A verdade é que reeleger expressivamente Marcelo Rebelo de Sousa provará que o país está do lado da paz que se estabeleceu entre este e Costa.

O consenso gerado em torno de Marcelo Rebelo de Sousa também significa que o exercício de António Costa está a ser valorizado pelos eleitores. Marcelo conseguiu representar a Direita numa admirável lealdade a um governo de Esquerda.
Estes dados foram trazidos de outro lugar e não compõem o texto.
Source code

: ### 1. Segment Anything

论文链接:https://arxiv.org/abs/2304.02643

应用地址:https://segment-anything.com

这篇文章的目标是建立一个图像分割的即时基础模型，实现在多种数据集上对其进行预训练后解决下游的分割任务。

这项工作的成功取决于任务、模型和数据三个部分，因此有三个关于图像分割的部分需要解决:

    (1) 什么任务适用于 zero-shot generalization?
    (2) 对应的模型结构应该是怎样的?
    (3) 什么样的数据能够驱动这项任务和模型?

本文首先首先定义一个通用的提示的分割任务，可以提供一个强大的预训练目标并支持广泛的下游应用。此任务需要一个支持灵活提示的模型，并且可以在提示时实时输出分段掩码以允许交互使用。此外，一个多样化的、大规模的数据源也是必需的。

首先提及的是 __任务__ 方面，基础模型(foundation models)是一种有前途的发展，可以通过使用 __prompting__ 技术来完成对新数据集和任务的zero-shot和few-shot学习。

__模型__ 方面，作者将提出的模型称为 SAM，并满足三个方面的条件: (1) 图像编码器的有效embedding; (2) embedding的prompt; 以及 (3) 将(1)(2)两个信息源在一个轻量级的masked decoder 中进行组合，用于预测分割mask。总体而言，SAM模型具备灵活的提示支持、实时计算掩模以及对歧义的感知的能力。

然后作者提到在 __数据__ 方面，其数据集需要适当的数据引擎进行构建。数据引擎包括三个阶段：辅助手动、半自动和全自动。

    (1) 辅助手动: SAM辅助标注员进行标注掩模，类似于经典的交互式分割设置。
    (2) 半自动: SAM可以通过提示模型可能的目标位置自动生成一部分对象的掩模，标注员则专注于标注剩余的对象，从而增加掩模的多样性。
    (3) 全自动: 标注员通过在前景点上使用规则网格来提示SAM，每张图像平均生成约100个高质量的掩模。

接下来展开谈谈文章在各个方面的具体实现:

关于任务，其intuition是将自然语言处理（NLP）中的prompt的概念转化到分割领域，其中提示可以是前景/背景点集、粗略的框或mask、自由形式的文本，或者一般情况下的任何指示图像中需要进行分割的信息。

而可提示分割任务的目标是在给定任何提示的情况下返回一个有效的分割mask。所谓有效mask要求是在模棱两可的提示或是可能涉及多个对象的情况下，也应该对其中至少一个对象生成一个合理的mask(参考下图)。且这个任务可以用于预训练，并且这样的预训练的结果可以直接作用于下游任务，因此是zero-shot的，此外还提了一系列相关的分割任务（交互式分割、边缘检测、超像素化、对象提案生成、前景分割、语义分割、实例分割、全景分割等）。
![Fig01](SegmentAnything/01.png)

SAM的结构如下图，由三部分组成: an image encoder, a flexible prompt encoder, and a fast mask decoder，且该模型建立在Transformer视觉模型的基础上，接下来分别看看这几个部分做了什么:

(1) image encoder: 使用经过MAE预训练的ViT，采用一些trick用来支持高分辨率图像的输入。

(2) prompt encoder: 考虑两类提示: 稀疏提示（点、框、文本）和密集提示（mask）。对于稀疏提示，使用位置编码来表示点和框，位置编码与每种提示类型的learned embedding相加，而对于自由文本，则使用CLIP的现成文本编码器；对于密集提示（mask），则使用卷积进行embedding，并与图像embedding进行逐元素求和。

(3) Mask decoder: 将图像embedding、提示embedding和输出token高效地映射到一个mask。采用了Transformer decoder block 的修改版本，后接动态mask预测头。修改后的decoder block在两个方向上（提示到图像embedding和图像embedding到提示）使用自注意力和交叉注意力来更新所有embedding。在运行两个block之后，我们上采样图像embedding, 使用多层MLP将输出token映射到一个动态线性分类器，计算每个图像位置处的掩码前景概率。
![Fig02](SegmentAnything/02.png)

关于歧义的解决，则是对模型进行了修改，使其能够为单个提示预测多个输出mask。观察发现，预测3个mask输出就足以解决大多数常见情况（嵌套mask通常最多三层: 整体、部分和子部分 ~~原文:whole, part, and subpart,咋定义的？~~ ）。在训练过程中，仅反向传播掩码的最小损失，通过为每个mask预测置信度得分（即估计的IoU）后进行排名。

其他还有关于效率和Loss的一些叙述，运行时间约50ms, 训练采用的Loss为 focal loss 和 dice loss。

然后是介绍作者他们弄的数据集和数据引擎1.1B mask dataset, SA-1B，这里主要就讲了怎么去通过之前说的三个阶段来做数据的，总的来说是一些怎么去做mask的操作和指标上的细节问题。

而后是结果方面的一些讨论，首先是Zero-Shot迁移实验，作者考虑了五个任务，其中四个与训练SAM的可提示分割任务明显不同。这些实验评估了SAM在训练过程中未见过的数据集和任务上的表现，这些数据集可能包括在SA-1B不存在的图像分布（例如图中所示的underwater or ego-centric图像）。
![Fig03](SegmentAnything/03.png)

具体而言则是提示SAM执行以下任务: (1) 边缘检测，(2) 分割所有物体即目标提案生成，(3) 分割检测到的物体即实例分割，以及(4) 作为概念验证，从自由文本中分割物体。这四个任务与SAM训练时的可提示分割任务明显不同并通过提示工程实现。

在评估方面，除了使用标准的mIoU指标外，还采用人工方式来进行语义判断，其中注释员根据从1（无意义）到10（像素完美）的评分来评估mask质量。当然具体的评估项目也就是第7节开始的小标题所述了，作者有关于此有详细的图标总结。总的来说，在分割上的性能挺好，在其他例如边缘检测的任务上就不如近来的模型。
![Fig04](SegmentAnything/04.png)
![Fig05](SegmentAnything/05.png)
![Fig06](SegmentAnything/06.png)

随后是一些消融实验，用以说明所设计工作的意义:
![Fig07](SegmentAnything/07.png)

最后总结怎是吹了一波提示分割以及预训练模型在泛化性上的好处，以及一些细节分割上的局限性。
Claro que isto acontece porque o PS é tantas vezes uma Esquerda sobretudo retórica mas, ainda assim, bastante distinta das ideologias que se extremam dentro do PSD e muito mais para lá do PSD. A verdade é que reeleger expressivamente Marcelo Rebelo de Sousa provará que o país está do lado da paz que se estabeleceu entre este e Costa. O país reconhece a importância de se manter essa paz inédita entre figuras de filiações partidárias opostas.

No início do mandato de Marcelo escrevi que tive a impressão de haverem ganho todos os eleitores, aqueles que o escolheram e aqueles que não o escolheram. Todas as eleições deveriam ter esse resultado, sentirmos que a população inteira está convidada àquela vitória, que ninguém vai ser preterido ou afastado do plano de acção que os eleitos haverão de estabelecer. Foram inúmeros os exemplos que o presidente deu de defesa lúcida do que interessa ao país, sem sucumbir ao podre partidário, sem boicote ao que nos importa a todos: a defesa da Constituição e o brio no funcionamento das instituições.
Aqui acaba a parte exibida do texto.